◆ What you are asked to do
Copy the complete listing that follows, letter for letter.

===============

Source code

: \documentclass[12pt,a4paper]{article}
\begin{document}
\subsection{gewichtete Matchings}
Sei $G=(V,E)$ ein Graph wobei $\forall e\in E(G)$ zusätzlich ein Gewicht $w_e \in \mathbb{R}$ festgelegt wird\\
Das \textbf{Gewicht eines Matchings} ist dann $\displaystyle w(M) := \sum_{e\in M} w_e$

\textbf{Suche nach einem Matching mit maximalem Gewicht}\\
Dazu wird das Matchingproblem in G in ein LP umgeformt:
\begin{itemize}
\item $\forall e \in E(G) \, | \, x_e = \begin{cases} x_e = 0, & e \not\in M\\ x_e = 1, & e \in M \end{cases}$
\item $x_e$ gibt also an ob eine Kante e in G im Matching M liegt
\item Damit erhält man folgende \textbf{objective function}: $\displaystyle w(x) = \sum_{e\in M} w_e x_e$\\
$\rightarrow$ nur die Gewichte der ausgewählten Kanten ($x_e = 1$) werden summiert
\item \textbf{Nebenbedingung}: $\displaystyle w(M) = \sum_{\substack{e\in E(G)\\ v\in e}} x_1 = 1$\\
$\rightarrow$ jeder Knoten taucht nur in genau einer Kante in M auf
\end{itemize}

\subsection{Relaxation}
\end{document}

===============

◆ Response
Source code

: \documentclass[12pt,a4paper]{article}
\begin{document}
\subsection{gewichtete Matchings}
Sei $G=(V,E)$ ein Graph wobei $\forall e\in E(G)$ zusätzlich ein Gewicht $w_e \in \mathbb{R}$ festgelegt wird\\
Das \textbf{Gewicht eines Matchings} ist dann $\displaystyle w(M) := \sum_{e\in M} w_e$

\textbf{Suche nach einem Matching mit maximalem Gewicht}\\
Dazu wird das Matchingproblem in G in ein LP umgeformt:
\begin{itemize}
\item $\forall e \in E(G) \, | \, x_e = \begin{cases} x_e = 0, & e \not\in M\\ x_e = 1, & e \in M \end{cases}$
\item $x_e$ gibt also an ob eine Kante e in G im Matching M liegt
\item Damit erhält man folgende \textbf{objective function}: $\displaystyle w(x) = \sum_{e\in M} w_e x_e$\\
$\rightarrow$ nur die Gewichte der ausgewählten Kanten ($x_e = 1$) werden summiert
\item \textbf{Nebenbedingung}: $\displaystyle w(M) = \sum_{\substack{e\in E(G)\\ v\in e}} x_1 = 1$\\
$\rightarrow$ jeder Knoten taucht nur in genau einer Kante in M auf
\end{itemize}

\subsection{Relaxation}
\end{document}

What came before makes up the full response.